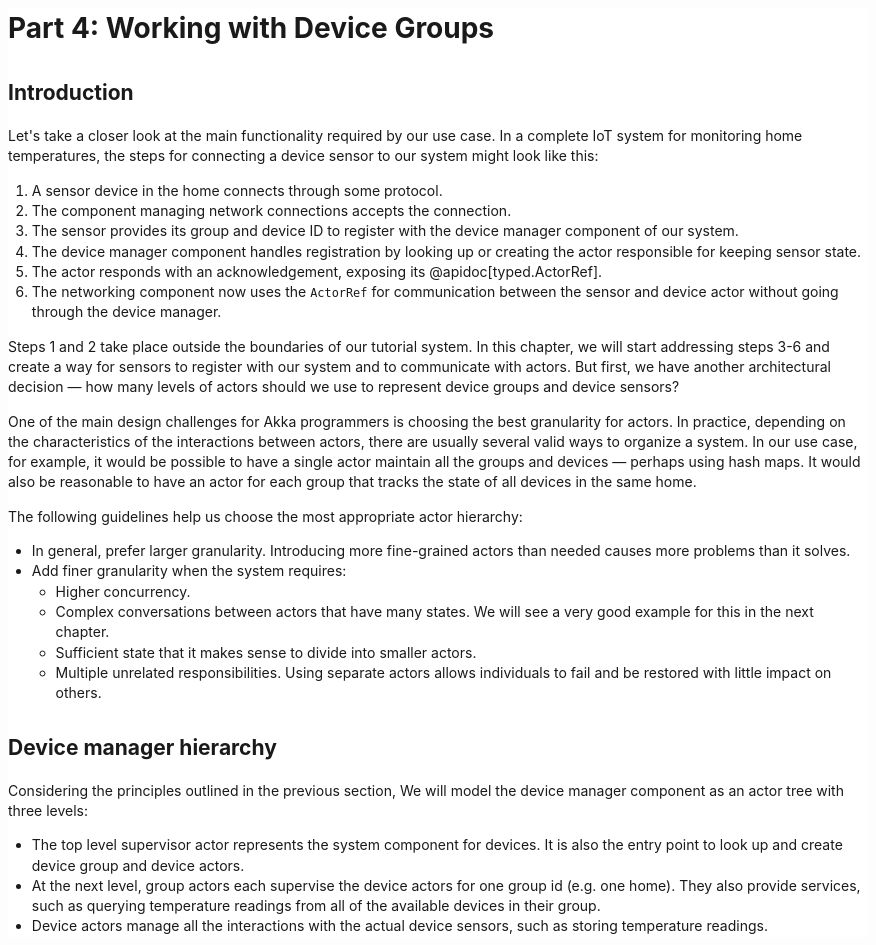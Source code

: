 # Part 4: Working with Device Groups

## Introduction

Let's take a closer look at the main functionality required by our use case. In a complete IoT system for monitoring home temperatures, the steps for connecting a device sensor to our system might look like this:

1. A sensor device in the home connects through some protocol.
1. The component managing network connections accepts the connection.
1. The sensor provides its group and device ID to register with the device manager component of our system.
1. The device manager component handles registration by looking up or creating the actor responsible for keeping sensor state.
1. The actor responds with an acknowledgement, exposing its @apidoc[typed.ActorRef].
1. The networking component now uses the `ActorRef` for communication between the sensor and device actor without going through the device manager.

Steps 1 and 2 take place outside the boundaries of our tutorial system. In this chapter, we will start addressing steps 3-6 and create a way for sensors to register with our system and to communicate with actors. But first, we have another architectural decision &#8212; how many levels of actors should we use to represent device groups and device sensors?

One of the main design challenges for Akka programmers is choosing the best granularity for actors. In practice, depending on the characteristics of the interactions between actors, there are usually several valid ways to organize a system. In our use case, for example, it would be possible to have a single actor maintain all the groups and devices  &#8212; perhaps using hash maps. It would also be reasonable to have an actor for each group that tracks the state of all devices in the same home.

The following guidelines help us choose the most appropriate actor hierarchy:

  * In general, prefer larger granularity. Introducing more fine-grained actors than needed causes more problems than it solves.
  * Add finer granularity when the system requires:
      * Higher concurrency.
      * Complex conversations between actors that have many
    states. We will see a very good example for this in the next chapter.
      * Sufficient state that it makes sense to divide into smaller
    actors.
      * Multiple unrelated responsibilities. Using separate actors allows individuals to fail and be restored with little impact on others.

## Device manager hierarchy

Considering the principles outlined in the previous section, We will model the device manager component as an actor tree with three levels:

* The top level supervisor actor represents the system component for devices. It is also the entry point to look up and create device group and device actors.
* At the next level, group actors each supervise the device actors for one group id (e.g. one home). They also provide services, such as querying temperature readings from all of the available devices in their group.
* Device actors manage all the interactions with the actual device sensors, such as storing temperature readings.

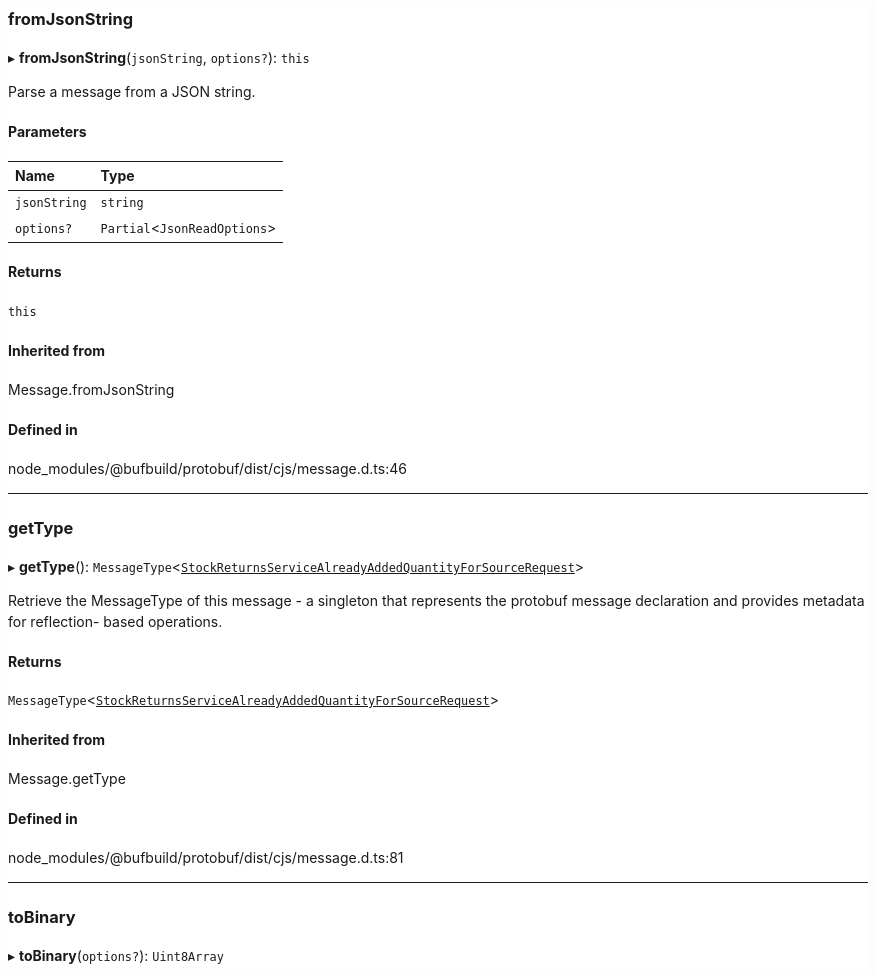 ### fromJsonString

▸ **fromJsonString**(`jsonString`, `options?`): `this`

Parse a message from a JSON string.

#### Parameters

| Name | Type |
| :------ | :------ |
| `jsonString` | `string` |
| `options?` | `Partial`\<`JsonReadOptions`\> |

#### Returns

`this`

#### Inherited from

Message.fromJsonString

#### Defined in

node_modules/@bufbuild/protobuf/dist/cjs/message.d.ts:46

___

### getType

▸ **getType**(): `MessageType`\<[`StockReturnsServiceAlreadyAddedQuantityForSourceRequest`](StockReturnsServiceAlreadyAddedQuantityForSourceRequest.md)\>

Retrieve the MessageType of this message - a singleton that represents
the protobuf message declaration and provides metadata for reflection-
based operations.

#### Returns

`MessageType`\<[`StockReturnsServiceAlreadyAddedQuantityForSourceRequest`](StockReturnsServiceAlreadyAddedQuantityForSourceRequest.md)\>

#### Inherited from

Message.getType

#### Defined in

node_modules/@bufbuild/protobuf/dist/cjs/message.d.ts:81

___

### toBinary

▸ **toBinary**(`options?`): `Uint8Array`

What this task involves: From the material above, please return each line containing "dist".

Output of the exercise:
node_modules/@bufbuild/protobuf/dist/cjs/message.d.ts:46
node_modules/@bufbuild/protobuf/dist/cjs/message.d.ts:81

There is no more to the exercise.